TASK INSTRUCTIONS →
Lines with the string "keys" in the data below: report how many there are, and write nothing but the number.

(Dataset entries)

--- START ---

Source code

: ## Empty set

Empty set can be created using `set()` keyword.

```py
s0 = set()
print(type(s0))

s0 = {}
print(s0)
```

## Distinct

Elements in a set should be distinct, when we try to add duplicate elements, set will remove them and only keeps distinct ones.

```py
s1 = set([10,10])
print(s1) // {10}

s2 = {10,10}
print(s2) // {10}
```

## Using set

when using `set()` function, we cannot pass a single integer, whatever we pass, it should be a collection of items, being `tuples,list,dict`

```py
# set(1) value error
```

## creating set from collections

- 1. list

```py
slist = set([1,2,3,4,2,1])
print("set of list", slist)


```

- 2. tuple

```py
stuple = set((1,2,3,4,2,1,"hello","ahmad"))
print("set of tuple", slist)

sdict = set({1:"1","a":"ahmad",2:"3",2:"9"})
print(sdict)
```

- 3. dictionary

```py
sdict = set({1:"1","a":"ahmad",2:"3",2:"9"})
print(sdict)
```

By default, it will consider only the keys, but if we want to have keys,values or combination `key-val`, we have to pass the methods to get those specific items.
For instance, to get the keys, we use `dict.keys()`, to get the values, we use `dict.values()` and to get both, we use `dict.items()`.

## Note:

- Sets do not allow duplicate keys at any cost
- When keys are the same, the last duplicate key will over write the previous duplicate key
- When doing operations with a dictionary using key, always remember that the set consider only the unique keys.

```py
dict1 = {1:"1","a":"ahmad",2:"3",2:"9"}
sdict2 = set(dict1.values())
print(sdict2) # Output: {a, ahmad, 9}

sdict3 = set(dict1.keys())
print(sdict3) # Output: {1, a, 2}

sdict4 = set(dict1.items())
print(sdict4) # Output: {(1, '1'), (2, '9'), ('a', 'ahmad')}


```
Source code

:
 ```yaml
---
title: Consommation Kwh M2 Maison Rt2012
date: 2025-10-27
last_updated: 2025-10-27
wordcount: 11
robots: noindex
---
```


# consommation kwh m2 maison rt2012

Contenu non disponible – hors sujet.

--- END ---

YOUR RESPONSE →
6